腕を掴んだまま眠ってしまった記憶だってある。
その名残があっても不思議じゃない。
(まあ……あたしの初恋だし、当然と言えば当然だけどさ)
修学旅行の恋バナだって、友達に教えたのは隣にいる男の人のこと。
そんな人だから、美結はもっと悪い女になってしまったのかもしれない。
「あのさ、遊斗兄ぃ。一つだけ謝らないといけないことがあるんだけど」
「な、なに?」
「今、北に向かって歩いてるじゃん?」
「そうだね」
「あたしの家、南側なんだよね」
「……え!? じゃあどんどん遠くなってるってこと!?」
「にひひ……本当ごめんね? もう少しだけ遊斗兄ぃと一緒にいたくってさ」
悪いことをしたのはわかっている。ちゃんと謝ろうとしたが、恥ずかしすぎて笑ってしまう。
ふざけてる、なんて思っても不思議じゃないところでこんな表情を作ってしまったが、遊斗はちゃんとわかってくれていた。
「……じゃあ、もう少しだけこのまま進もっか」
恥ずかしさが移っているのか、少し顔を背けながらこう言ったのだ。
「えっ……いいの?」
「嫌だったら嫌って言うよ」
「そ、そだよね。

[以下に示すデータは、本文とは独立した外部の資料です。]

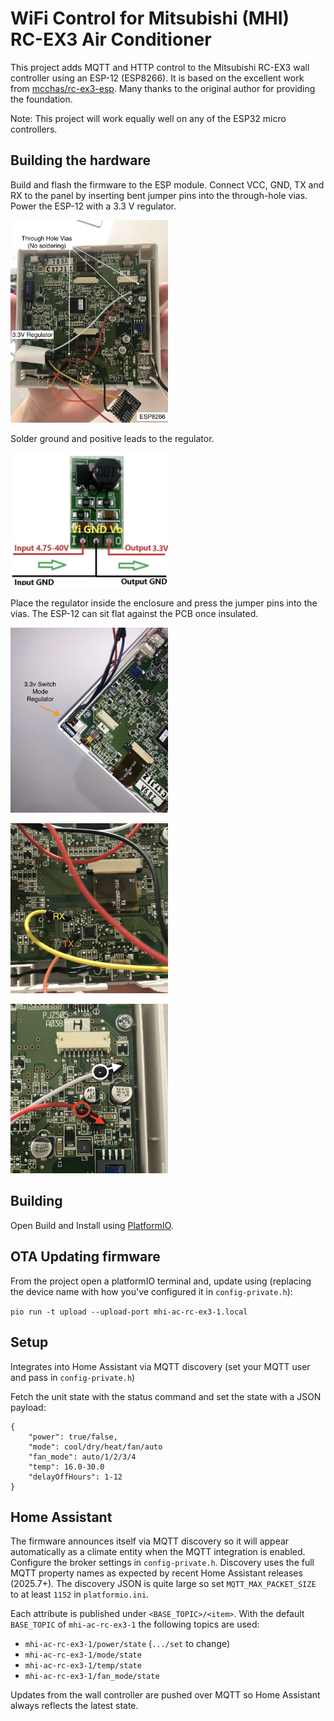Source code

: # WiFi Control for Mitsubishi (MHI) RC-EX3 Air Conditioner

This project adds MQTT and HTTP control to the Mitsubishi RC-EX3 wall controller using an ESP-12 (ESP8266). It is based on the excellent work from [mcchas/rc-ex3-esp](https://github.com/mcchas/rc-ex3-esp). Many thanks to the original author for providing the foundation.

Note: This project will work equally well on any of the ESP32 micro controllers.

## Building the hardware

Build and flash the firmware to the ESP module. Connect VCC, GND, TX and RX to the panel by inserting bent jumper pins into the through-hole vias. Power the ESP-12 with a 3.3&nbsp;V regulator.

[<img src="images/rc3-overview.png" width=50%/>](image.png)

Solder ground and positive leads to the regulator.

[<img src="images/buck.png" width=50%/>](image.png)

Place the regulator inside the enclosure and press the jumper pins into the vias. The ESP-12 can sit flat against the PCB once insulated.

[<img src="images/rc3-regulator-placement.png" width=50%/>](image.png)

[<img src="images/rc3-ttl-uart.png" width=50%/>](image.png)

[<img src="images/rc3-regulator-power.png" width=50%/>](image.png)


## Building

Open Build and Install using [PlatformIO](https://platformio.org).

## OTA Updating firmware

From the project open a platformIO terminal and, update using (replacing the device name with how you've configured it in `config-private.h`):

`pio run -t upload --upload-port mhi-ac-rc-ex3-1.local`

## Setup

Integrates into Home Assistant via MQTT discovery (set your MQTT user and pass in `config-private.h`)


Fetch the unit state with the status command and set the state with a JSON payload:

```
{
    "power": true/false,
    "mode": cool/dry/heat/fan/auto
    "fan_mode": auto/1/2/3/4
    "temp": 16.0-30.0
    "delayOffHours": 1-12
}
```

## Home Assistant

The firmware announces itself via MQTT discovery so it will appear automatically as a climate entity when the MQTT integration is enabled. Configure the broker settings in `config-private.h`.
Discovery uses the full MQTT property names as expected by recent Home Assistant releases (2025.7+). The discovery JSON is quite large so set `MQTT_MAX_PACKET_SIZE` to at least `1152` in `platformio.ini`.

Each attribute is published under `<BASE_TOPIC>/<item>`. With the default `BASE_TOPIC` of `mhi-ac-rc-ex3-1` the following topics are used:

- `mhi-ac-rc-ex3-1/power/state` (`.../set` to change)
- `mhi-ac-rc-ex3-1/mode/state`
- `mhi-ac-rc-ex3-1/temp/state`
- `mhi-ac-rc-ex3-1/fan_mode/state`

Updates from the wall controller are pushed over MQTT so Home Assistant always reflects the latest state.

あ、ありがとね……マジで」
「こちらこそ……」
「い、いや……それは別に言わなくていいって……」
同じ気持ちだったと伝えてくれる。こんな人だからズルいのだ。
(今日のことは真白姉ぇと心々乃には秘密にしとこ……)
義兄に迷惑をかけたことで怒られてしまうから。そんな理由もある。
だが、一番の理由はもっと別のところにある美結だった。